The word "probably" implies that you have no idea what the statistics were on getting a perfectly good core were or why they disabled entire batches of cores based on an error from one. 

You are just overdriving your point.  If he doesn't want to enable updation of microcode, it won't hurt anything.  If it was functioning fine before, it will also be fine without an update.  There is nothing wrong with keeping the version of code that is stable for you.  It isn't stupid, its a good rule of thumb.  If it isn't broken, don't fix it.

On Jan 17, 2011 4:15 PM, "Volker Armin Hemmann" <volkerarmin@googlemail.com> wrote:
> On Monday 17 January 2011 15:13:54 Jason Weisberger wrote:
>> As he said in the previous message, there are almost never changelogs for
>> microcode updates.
>>
>> I do, however, have to disagree with *never* disabling microcode updates.
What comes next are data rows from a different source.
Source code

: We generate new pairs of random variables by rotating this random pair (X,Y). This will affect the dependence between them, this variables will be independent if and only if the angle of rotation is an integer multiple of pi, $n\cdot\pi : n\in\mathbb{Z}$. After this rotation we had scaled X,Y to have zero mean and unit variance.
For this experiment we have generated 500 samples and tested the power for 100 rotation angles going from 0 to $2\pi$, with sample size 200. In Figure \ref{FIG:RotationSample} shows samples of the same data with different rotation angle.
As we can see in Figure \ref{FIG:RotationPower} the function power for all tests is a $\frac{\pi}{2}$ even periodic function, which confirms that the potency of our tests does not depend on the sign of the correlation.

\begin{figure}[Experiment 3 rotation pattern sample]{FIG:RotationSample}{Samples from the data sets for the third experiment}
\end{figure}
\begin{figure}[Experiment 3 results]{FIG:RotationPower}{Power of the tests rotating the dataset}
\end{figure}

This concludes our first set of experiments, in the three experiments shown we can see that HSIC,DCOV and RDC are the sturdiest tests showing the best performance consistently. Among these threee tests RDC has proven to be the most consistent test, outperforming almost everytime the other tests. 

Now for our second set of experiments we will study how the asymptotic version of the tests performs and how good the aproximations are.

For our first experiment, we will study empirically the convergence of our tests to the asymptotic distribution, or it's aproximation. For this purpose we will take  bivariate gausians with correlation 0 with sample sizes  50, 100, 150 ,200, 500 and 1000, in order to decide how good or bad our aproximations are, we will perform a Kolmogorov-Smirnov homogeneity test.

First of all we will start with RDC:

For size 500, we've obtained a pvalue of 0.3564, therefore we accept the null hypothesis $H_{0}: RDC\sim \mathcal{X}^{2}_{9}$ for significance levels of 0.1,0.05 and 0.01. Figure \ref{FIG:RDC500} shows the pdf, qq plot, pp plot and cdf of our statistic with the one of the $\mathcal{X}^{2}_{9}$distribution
>> If I recall properly, the AMD Phenom II 720 was able to be unlocked to 4
>> cores via a misconfiguration that enabled it with ACC. AMD later corrected
>> this issue with a microcode update. True, some motherboards worked around
>> that fix a different way, but if you had a first gen board with ACC support
>> you *had* to have the old microcode for it to work. The update killed your
>> free core :)
>
> a 'free core' that is probably broken in mysterious and hard to find but
> nonetheless very dangerous ways. Thanks.